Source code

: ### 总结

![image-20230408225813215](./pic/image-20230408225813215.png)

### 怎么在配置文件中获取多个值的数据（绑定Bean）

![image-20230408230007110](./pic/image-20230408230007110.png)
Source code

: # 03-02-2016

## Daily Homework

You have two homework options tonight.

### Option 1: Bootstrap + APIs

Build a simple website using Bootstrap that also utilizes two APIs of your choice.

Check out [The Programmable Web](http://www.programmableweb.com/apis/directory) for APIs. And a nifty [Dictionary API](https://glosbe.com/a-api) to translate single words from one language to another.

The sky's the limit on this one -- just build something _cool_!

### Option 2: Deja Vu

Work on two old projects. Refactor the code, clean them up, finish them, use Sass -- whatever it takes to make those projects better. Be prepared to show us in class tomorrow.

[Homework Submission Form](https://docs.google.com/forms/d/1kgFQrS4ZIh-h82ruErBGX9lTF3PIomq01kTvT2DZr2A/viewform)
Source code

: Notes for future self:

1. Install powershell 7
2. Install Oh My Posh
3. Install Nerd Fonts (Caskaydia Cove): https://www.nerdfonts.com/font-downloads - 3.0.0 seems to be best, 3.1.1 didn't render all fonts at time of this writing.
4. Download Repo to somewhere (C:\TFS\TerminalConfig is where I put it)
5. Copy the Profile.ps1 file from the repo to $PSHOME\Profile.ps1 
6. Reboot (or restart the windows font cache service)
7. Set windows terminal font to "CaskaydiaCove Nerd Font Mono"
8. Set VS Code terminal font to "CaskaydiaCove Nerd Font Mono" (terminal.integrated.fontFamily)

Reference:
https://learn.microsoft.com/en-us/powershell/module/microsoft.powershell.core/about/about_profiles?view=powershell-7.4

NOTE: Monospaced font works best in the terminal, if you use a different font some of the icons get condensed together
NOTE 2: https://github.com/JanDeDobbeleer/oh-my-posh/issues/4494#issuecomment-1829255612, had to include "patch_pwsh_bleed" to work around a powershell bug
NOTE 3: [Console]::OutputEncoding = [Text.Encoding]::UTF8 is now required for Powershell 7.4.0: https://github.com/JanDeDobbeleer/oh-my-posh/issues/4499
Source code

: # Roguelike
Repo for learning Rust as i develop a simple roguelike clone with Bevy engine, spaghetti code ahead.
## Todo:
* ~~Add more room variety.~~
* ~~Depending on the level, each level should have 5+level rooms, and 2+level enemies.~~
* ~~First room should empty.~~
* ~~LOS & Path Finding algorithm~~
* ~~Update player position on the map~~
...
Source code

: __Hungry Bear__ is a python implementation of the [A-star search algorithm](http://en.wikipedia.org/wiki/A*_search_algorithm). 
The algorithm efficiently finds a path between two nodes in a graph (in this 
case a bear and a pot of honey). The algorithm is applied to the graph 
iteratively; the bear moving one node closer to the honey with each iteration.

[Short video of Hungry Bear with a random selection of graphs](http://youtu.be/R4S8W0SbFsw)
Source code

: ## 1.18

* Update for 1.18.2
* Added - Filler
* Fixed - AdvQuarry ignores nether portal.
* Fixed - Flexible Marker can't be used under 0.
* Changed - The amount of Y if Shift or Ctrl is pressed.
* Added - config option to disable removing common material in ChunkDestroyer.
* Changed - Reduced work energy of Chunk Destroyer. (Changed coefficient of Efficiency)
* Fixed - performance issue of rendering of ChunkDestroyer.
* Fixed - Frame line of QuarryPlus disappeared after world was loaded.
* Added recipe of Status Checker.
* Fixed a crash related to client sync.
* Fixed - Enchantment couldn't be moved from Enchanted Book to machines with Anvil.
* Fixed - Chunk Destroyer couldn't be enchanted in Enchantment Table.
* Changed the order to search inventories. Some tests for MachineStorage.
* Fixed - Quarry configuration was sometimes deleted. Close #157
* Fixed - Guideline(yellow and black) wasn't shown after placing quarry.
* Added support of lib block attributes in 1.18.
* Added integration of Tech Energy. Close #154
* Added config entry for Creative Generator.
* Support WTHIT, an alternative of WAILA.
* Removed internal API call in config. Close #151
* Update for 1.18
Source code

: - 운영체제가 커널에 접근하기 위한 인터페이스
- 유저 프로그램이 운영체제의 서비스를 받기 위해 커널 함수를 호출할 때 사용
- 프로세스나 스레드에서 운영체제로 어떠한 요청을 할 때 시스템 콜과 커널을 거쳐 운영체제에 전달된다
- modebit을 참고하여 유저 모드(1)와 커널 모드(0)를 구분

---+---

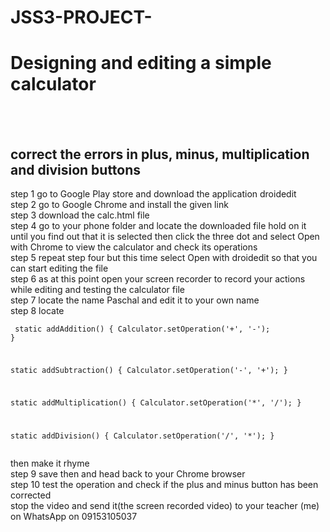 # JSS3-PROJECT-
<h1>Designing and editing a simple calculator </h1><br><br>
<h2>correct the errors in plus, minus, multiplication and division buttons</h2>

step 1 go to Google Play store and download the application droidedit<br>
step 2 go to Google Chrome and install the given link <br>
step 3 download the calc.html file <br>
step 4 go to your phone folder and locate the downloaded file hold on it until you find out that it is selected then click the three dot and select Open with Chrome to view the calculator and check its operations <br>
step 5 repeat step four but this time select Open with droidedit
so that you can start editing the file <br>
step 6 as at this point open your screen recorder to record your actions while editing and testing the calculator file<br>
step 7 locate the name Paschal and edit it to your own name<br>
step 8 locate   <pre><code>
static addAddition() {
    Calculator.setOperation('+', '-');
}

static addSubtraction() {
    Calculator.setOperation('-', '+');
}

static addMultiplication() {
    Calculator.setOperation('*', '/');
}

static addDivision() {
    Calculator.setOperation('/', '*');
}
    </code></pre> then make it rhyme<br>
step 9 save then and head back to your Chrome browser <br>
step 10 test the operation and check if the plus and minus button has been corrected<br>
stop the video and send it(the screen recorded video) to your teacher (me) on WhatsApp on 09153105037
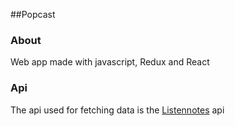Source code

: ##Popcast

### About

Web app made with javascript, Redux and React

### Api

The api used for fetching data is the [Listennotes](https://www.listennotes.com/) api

---+---

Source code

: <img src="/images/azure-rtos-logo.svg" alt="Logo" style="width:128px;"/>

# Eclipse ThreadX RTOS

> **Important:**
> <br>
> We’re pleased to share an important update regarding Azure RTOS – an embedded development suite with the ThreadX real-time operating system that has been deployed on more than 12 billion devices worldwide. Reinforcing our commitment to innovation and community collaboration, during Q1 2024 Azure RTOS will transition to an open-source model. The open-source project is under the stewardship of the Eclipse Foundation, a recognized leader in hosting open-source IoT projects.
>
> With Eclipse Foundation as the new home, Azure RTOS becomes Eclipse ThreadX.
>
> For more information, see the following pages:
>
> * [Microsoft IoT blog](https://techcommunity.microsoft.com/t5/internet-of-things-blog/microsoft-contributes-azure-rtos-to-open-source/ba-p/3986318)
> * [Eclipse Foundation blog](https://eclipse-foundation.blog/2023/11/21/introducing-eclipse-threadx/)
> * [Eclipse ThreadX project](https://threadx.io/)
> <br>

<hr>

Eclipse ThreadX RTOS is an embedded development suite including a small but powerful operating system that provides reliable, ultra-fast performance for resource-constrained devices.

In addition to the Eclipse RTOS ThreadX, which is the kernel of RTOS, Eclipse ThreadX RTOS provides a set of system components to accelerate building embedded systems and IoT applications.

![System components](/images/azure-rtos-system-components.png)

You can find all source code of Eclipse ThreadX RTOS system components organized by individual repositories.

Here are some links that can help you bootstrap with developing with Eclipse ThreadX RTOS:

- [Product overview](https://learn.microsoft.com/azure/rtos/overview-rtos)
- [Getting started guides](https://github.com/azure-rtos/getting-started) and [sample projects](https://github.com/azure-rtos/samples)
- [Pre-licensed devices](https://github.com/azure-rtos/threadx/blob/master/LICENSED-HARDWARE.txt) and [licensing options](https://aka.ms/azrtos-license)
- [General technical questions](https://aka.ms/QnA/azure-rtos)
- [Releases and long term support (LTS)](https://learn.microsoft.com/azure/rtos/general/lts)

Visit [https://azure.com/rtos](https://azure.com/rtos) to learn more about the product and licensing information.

---+---

Copy out precisely the lines from the line with "5. Copy the" to the line with "Repo for learning" in the material above, including those two lines and omitting all the rest.

-- Written response --
5. Copy the Profile.ps1 file from the repo to $PSHOME\Profile.ps1 
6. Reboot (or restart the windows font cache service)
7. Set windows terminal font to "CaskaydiaCove Nerd Font Mono"
8. Set VS Code terminal font to "CaskaydiaCove Nerd Font Mono" (terminal.integrated.fontFamily)

Reference:
https://learn.microsoft.com/en-us/powershell/module/microsoft.powershell.core/about/about_profiles?view=powershell-7.4

NOTE: Monospaced font works best in the terminal, if you use a different font some of the icons get condensed together
NOTE 2: https://github.com/JanDeDobbeleer/oh-my-posh/issues/4494#issuecomment-1829255612, had to include "patch_pwsh_bleed" to work around a powershell bug
NOTE 3: [Console]::OutputEncoding = [Text.Encoding]::UTF8 is now required for Powershell 7.4.0: https://github.com/JanDeDobbeleer/oh-my-posh/issues/4499
Source code

: # Roguelike
Repo for learning Rust as i develop a simple roguelike clone with Bevy engine, spaghetti code ahead.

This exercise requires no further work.